A website built by the University of Cambridge has been created to reveal the risk of coronavirus infection in indoor spaces.
The app has various customizable settings that include the level of ventilation, number of occupants and the level of activity and mask wear.
Everyone can use it to determine what risk they are taking in a room of virtually any size or type.
For each set of parameters, the site produces a graph showing the chance of infection over a given period, with the default being 09:00 to 17:00.
The website is called Airborne.cam and can be accessed here.

A website built by the University of Cambridge is programmed to show the risk of coronavirus infection in indoor spaces, and is used by the university to vet sites and make Covid-safe (stock).

The online tool shows that in an office of 30 people, which is 100 square meters with three meters high ceilings, there is a risk that someone could catch the virus from 09:00 to 17:00 if someone is infected and no one wears masks, 6.06 percent is (pictured))
The graph it creates, which shows the risk of infection of an individual, is calculated by a series of scientific comparisons described in a new study published in Proceedings of the Royal Society A.
Users can determine the room’s occupancy, type of mask and activity level.

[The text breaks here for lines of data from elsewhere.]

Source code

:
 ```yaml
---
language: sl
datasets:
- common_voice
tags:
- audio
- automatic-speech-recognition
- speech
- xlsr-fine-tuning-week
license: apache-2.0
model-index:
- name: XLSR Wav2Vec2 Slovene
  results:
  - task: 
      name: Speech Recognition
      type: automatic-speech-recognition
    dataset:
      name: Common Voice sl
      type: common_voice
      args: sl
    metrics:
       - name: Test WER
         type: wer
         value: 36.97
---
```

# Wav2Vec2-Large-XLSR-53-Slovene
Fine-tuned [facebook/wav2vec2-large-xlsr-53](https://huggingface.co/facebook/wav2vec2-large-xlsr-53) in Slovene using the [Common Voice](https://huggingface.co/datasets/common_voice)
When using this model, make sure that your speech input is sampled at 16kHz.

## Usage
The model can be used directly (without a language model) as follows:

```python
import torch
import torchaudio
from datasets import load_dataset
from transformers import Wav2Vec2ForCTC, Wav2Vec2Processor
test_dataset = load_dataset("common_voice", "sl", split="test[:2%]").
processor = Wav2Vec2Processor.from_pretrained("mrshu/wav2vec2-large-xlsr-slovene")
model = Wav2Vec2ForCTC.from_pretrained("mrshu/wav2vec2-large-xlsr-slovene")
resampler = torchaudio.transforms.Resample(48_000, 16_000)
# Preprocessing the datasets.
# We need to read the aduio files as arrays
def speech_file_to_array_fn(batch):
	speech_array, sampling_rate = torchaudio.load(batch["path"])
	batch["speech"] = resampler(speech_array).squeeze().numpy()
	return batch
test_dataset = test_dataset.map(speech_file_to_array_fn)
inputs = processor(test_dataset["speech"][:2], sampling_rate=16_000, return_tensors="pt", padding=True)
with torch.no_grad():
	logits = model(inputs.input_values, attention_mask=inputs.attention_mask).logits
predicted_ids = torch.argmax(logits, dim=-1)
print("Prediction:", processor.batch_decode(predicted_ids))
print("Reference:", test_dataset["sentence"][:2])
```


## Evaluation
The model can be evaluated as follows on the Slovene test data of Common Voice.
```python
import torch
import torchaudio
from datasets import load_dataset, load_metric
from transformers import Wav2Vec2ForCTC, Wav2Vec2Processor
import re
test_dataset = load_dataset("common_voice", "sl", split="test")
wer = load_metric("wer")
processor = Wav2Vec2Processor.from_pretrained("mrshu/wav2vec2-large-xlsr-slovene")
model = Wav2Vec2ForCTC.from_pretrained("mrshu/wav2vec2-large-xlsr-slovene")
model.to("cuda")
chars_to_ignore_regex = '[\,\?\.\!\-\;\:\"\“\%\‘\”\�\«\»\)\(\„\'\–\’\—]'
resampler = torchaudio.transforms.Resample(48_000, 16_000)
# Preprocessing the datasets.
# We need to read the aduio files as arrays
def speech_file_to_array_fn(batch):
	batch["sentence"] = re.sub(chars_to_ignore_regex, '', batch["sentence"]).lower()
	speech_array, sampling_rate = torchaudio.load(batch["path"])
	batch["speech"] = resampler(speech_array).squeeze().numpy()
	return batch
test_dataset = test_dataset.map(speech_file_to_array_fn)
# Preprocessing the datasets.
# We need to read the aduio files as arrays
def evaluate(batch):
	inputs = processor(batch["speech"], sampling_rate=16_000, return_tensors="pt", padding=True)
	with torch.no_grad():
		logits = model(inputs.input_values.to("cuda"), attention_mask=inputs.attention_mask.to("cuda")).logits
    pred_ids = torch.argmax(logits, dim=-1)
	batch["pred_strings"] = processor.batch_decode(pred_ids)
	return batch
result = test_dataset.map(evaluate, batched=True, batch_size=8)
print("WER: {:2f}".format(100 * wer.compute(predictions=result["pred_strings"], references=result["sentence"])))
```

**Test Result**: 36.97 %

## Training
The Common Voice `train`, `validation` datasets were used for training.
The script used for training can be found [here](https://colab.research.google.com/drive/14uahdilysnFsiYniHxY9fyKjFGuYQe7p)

Mask settings do not contain any mask, surgical masks, N95 masks or cloth covers.
Activity level can also be changed, from sitting / breathing to heavy exercise.
Ventilation can also be changed, with six options ranging from poorly ventilated to industrial ventilation of hospitals.
The academics also built in room dimensions and a period that are taken into account in the comparison.
As part of their research, the scientists found that two people chatting freely in a poorly ventilated space while not wearing a mask poses a greater risk of infection than when one of them would cough.

If everyone wears a surgical face mask all day and takes an hour of lunch outside, it drops to the same 2.13 percent (pictured)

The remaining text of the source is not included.